The new hull is built from aircraft-grade maple plywood on oak frames, with a glassed skin. The bottom is clad with aluminum sheet, as thick as one quarter inch on the inner runners of the sponsons.
Aside from the usual instruments the cockpit has a row of lights to warn me if the oil pressure drops or if some part of engine overheats. The lights are a big help since it's hard to study the instruments during competition.
Stopwatch is important instrument
One important cockpit instrument is the stopwatch. I like to cross the starting line at 160 mph the instant the starting gun is fired, and I also like to be in the first lane, nearest the buoys that mark the course. Some of the other fast drivers also like the first lane, and they also like to cross the line wide open. The stopwatch helps me decide when to turn toward the line and when to start building up speed.
I wear a fireproof suit, a life jacket and a crash helmet, but no safety harness. It's best to be thrown clear if the boat flips or gets into trouble. I use a foot throttle that's hinged at the center instead of at the bottom. This helps anchor my heel while using the toe for control. It's a help in rough water that tends to bounce your foot off the throttle. And it helps me to back off instantly if the boat becomes airborne. Otherwise the engine speed might climb to 5000 rpm, with a subsequent twisting off of the shaft or propeller when the boat hits solid water again.
Keeping an unlimited hydro in competition requires a lot of engines, and we have nearly two dozen in storage. All are used, war-surplus 12-cylinder Roll Royce aircraft engines about 20 years old. They are water-cooled and supercharged. Originally they developed 1800 hp at 3000 rpm. After being torn down, re-worked and balanced, and with water injection, they develop about 2850 hp at 4200 rpm.
As a safety precaution we usually use one and a half engines during a race. That is, we change engines at the end of the second heat. Leo Vanden Berg and his four-man crew have made an engine change in as little as 17 minutes. The old engine undergoes partial tear-down and inspection, including Magnafluxing.
Between the first and second heats we lift the boat out of the water and spray fluorescent dye over the propeller, the shaft and some engine parts, then examine the parts under an ultra violet light. This reveals any hairline cracks that might be developing. All these precautions pay off. In the last two and a half years we've run 57 heats of competition without an engine failure. Of course, the (plug!) Bardahl additive that we use in the fuel and oil helped in setting this reliability record.

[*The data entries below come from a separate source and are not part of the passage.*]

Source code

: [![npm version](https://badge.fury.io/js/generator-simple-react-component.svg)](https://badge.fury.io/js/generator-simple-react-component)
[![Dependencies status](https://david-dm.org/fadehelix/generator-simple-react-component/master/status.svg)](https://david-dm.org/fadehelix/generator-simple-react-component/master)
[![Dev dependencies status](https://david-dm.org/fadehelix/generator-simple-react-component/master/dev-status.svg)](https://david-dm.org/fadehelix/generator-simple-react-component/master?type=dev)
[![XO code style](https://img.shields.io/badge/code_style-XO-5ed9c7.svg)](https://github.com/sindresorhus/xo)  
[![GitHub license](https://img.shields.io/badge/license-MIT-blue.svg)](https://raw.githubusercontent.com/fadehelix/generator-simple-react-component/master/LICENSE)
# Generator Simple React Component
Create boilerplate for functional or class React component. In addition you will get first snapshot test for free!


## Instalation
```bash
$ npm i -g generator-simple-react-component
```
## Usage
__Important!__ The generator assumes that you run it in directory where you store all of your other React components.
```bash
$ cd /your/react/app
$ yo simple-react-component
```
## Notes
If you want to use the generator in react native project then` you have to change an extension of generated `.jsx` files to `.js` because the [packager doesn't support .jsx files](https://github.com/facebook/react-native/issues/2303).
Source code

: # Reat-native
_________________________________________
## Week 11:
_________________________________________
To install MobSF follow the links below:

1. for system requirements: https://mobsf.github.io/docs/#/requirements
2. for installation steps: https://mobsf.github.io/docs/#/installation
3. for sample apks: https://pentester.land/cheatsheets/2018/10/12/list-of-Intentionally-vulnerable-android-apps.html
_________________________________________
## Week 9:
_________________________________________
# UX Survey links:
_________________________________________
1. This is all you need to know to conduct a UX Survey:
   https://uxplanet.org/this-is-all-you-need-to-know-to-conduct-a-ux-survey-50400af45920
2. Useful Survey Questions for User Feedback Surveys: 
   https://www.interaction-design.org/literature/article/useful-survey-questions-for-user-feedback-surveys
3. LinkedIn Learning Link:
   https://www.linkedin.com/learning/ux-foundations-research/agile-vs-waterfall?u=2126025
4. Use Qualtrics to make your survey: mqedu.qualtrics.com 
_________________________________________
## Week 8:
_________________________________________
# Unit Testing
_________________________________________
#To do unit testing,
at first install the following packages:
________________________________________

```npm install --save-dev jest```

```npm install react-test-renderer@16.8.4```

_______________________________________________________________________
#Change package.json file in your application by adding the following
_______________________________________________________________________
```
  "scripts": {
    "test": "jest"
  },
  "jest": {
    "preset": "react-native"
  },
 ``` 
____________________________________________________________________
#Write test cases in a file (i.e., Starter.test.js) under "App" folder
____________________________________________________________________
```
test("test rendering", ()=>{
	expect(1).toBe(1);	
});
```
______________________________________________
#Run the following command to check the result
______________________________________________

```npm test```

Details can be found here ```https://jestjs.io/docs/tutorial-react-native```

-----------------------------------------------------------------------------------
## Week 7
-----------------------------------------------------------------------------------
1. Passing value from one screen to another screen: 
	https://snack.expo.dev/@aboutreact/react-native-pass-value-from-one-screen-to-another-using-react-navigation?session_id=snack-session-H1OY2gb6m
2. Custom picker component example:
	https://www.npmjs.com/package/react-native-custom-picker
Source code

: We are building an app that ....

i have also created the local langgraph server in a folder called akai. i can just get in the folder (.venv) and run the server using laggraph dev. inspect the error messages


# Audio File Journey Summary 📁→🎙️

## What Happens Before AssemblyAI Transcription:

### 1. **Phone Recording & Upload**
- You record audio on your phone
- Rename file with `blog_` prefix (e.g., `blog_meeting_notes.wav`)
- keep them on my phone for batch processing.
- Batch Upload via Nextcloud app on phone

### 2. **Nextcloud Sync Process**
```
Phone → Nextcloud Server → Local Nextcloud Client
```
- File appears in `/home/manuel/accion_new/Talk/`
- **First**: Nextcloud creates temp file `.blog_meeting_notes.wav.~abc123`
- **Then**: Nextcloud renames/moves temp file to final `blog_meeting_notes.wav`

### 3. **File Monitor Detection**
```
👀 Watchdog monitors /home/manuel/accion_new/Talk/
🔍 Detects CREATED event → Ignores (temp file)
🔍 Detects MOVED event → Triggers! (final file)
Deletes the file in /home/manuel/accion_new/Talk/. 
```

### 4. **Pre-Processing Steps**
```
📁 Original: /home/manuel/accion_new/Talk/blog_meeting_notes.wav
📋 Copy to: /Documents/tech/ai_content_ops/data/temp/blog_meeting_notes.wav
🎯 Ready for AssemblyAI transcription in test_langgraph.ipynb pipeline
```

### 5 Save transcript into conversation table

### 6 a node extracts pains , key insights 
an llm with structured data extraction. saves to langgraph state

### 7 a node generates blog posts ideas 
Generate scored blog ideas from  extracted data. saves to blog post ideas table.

The unlimited hydros take part in about 10 APBA-sanctioned races per season, from June through October. An average of 15 boats travel the full race circuit; six might be considered the top contenders.
Each race is on a different course, and each course has its own problems for which the boats have to be set up differently. There are different currents, different wave reflections from the beach at each location. At Seattle we race on fresh water at sea level, at San Diego we run on salt water that's light and buoyant. We loose horsepower at Lake Tahoe because of its 7000-foot elevation and the coldness of its water, so we set up the hull differently, use a special propeller and go into the turns harder than usual.
I think the Detroit course is the toughest of all. There's a wide turn at one end, a narrow turn in rough water at the other end. Plus the river current. You could say that the winner at Detroit is usually the boat with the best combination of acceleration and speed that lets it get through the narrow turn faster than its competition. Yet it takes a different combination at Madison, Ind., because of the long straight-aways and the tight turns.
All the hours of preliminary trials that we are putting on the new boat this spring, and all the hours of studying the motion pictures that we make of each run, are only the beginning. We really won't know how well the new Miss Bardahl performs until we try it in the churned-up "competition" waters of a few races. But right now Ole Bardahl, Ron Jones, and my crew and I think we have a real surprise in store for all the other unlimited hydro teams.